Batch-To-Stream Audio Merger

Merges two incoming audio together and outputs it as a stream. For the node to work correctly, it needs to be used in a streaming project. Supports Barge-In as of Data Flow 4.1.0.

Parameters

name	description	default
Stream Input Volume Percentage	Changes the volume of the incoming streaming audio	100

Inputs

Audio

Accepts Streaming and Batch audio from a single channel.

Events

name	description	known nodes that generate this event
Start of TTS Fragment	Signals the start of a TTS segment.	TTS Http
Speech Started	Indicates Barge-In.	Vad
End of TTS Fragment	Signals the start of a TTS segment.	TTS Http
Speech Ended	Signals the end of Barge-In.	Vad

Outputs

Audio

Streams one-channel audio from the output connection.

Events

name	description
Merge Audio Started	Signals the start of audio merging. Sent only when batch audio queue is not empty anymore.
Merge Audio Ended	Signals the end of audio merging. Sent only when batch audio queue is emptied out.

Remarks

Working Principle

The node outputs the streaming audio instantaneously no matter what.
Whenever an audio batch is received from a TTS node or a VAD node, the audio batch will be kept in a queue.
If the batch audio queue is empty, the output stream is the same as the input.
If the batch audio queue is not empty, the incoming streaming audio will be merged with the first audio in queue and streamed in the incoming rate.
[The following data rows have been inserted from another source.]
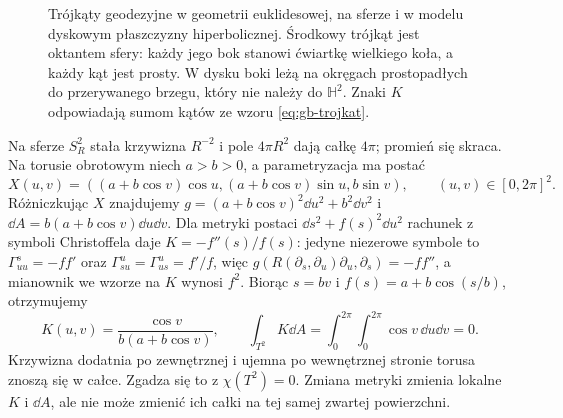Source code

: \begin{figure}[H]
\caption{Trójkąty geodezyjne w geometrii euklidesowej,
na sferze i w modelu dyskowym płaszczyzny hiperbolicznej.
Środkowy trójkąt jest oktantem sfery: każdy jego bok
stanowi ćwiartkę wielkiego koła, a każdy kąt jest prosty.
W dysku boki leżą na okręgach prostopadłych do
przerywanego brzegu, który nie należy do $\mathbb H^2$.
Znaki $K$ odpowiadają sumom kątów ze wzoru
\eqref{eq:gb-trojkat}.}
\label{fig:gb-trojkaty-modele}
\end{figure}

\begin{przyklad}
\label{prz:gb-sfera-torus}
Na sferze $S_R^2$ stała krzywizna $R^{-2}$ i pole
$4\pi R^2$ dają całkę $4\pi$; promień się skraca.
Na torusie obrotowym niech $a>b>0$, a parametryzacja
ma postać
\[
 X(u,v)=((a+b\cos v)\cos u,
          (a+b\cos v)\sin u,b\sin v),
 \qquad (u,v)\in[0,2\pi]^2.
\]
Różniczkując $X$ znajdujemy
$g=(a+b\cos v)^2\dd u^2+b^2\dd v^2$ i
$\dd A=b(a+b\cos v)\dd u\dd v$.
Dla metryki postaci $\dd s^2+f(s)^2\dd u^2$
rachunek z symboli Christoffela daje
$K=-f''(s)/f(s)$: jedyne niezerowe symbole to
$\Gamma^s_{uu}=-ff'$ oraz
$\Gamma^u_{su}=\Gamma^u_{us}=f'/f$, więc
$g(R(\partial_s,\partial_u)\partial_u,\partial_s)
=-ff''$, a mianownik we wzorze na $K$ wynosi $f^2$.
Biorąc $s=bv$ i $f(s)=a+b\cos(s/b)$, otrzymujemy
\[
 K(u,v)=\frac{\cos v}{b(a+b\cos v)},\qquad
 \int_{T^2}K\dd A
 =\int_0^{2\pi}\!\int_0^{2\pi}\cos v\,\dd u\dd v=0.
\]
Krzywizna dodatnia po zewnętrznej i ujemna po
wewnętrznej stronie torusa znoszą się w całce.
Zgadza się to z $\chi(T^2)=0$. Zmiana metryki
zmienia lokalne $K$ i $\dd A$, ale nie może zmienić
ich całki na tej samej zwartej powierzchni.
\end{przyklad}

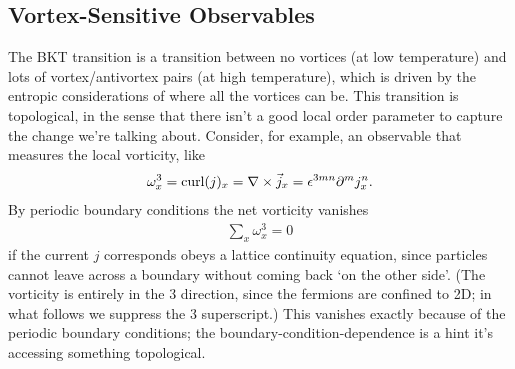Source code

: \subsection{Vortex-Sensitive Observables}\label{sec:vortex}

The BKT transition is a transition between no vortices (at low temperature) and lots of vortex/antivortex pairs (at high temperature), which is driven by the entropic considerations of where all the vortices can be.
This transition is topological, in the sense that there isn't a good local order parameter to capture the change we're talking about.
Consider, for example, an observable that measures the local vorticity, like
\begin{align}
	\omega^3_x = \text{curl}(j)_x = \nabla \times \vec{j}_x = \epsilon^{3mn} \partial^m j^n_x.
\end{align}
By periodic boundary conditions the net vorticity vanishes
\begin{align}
	\sum_x \omega^3_x = 0
	\label{eq:net vorticity}
\end{align}
if the current $j$ corresponds obeys a lattice continuity equation, since particles cannot leave across a boundary without coming back `on the other side'.
(The vorticity is entirely in the 3 direction, since the fermions are confined to 2D; in what follows we suppress the 3 superscript.)
This vanishes exactly because of the periodic boundary conditions; the boundary-condition-dependence is a hint it's accessing something topological.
Untitled video - Made with Clipchamp 2.gif

Overflow

If the merged audio is too loud for the audio format, the node will automatically normalize the output stream.

Barge-In

Barge-In occurs when a the connected VAD node detects speech. If a Speech Started is received during a merge, the merge stops, and only the streaming audio source is outputted.
The merging will continue normally after a Speech Ended event is received.

Project Structure

The figure above, is a basic project that supports simultaneous translation with the Barge-In feature.

Supported flow types

Stream

Release Notes

v4.2.0

Added Merge audio started and ended events.

v4.1.0

Added Barge-In support.

v3.7.0

Added Stream Input Volume Percentage as a Parameter.

v3.4.0

Introduced Node.